• What to work on: Which lines of the data below contain "typename"? Please show them all.
======== Information shown ========
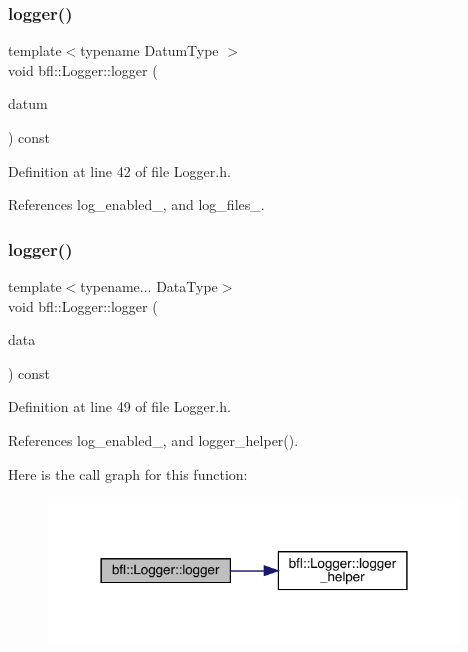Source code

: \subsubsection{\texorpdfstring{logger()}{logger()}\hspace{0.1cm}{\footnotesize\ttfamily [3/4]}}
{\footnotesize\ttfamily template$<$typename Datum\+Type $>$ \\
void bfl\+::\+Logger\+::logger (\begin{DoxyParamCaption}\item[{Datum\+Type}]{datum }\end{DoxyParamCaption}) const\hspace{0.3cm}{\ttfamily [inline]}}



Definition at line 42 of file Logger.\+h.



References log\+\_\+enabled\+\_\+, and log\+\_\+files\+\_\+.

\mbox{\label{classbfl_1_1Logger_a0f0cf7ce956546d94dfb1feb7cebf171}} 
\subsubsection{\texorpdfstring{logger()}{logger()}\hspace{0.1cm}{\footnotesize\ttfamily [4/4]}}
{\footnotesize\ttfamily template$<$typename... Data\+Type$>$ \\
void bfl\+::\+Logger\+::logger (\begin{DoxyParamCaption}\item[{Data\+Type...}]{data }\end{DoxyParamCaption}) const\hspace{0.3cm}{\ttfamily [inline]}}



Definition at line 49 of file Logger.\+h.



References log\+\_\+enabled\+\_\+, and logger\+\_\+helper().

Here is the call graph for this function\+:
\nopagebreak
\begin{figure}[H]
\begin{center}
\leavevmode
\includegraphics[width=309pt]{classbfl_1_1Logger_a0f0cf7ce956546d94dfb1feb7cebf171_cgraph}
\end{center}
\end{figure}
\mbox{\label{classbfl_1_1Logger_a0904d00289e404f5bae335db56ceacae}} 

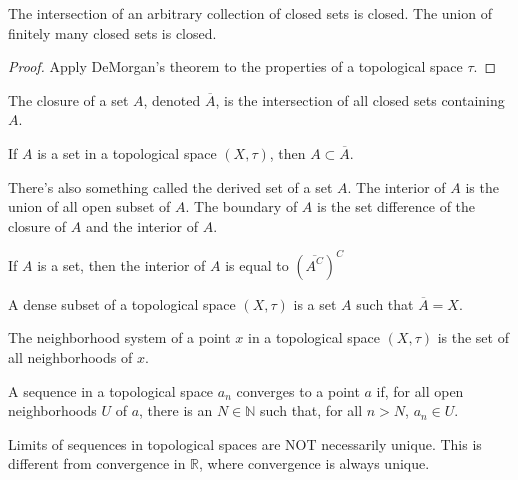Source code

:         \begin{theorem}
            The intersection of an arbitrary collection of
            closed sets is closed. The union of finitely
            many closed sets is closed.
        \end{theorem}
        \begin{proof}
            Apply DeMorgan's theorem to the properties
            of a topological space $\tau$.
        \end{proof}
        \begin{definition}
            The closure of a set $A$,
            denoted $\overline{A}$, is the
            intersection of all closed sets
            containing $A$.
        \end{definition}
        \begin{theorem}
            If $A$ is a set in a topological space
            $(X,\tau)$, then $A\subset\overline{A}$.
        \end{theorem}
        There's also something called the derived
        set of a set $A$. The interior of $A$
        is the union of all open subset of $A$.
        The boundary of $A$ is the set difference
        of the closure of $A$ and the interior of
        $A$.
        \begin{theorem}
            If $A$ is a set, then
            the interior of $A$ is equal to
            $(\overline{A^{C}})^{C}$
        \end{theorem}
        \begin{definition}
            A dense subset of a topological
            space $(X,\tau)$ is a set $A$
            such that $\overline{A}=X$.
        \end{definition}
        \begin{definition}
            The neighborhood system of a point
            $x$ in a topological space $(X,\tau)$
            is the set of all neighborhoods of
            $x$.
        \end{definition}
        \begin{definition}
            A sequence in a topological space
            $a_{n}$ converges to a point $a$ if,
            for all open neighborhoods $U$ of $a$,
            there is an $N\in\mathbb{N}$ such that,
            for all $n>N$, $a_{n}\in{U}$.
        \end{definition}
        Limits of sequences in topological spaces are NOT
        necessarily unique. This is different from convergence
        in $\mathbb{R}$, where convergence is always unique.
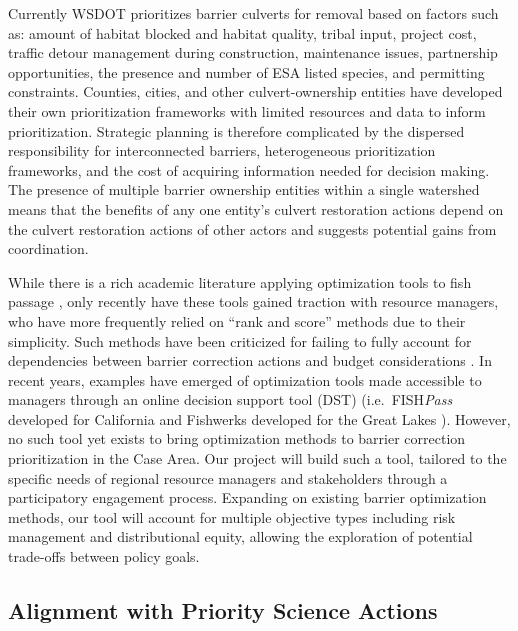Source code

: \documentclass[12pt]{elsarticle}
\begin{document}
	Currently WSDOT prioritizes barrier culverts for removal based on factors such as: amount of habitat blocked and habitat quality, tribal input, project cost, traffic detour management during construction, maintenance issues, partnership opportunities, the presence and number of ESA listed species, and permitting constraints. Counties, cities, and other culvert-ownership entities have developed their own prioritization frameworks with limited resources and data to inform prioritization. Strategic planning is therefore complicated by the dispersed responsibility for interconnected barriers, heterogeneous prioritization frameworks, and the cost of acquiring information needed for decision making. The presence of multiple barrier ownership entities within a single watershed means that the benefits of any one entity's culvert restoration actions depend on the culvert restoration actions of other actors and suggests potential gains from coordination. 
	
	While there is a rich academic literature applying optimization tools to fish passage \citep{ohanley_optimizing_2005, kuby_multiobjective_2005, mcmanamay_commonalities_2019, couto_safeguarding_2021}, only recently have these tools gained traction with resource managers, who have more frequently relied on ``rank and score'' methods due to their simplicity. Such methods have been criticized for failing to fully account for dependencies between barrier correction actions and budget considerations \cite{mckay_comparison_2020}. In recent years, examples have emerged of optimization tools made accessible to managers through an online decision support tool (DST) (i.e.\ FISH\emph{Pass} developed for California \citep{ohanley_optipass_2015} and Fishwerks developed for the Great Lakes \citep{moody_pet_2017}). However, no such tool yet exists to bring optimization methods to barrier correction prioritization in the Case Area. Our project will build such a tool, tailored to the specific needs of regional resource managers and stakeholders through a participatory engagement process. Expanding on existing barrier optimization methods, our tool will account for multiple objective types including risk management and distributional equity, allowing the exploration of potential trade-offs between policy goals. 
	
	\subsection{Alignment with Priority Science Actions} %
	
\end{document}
========
• Answer section:
{\footnotesize\ttfamily template$<$typename Datum\+Type $>$ \\
{\footnotesize\ttfamily template$<$typename... Data\+Type$>$ \\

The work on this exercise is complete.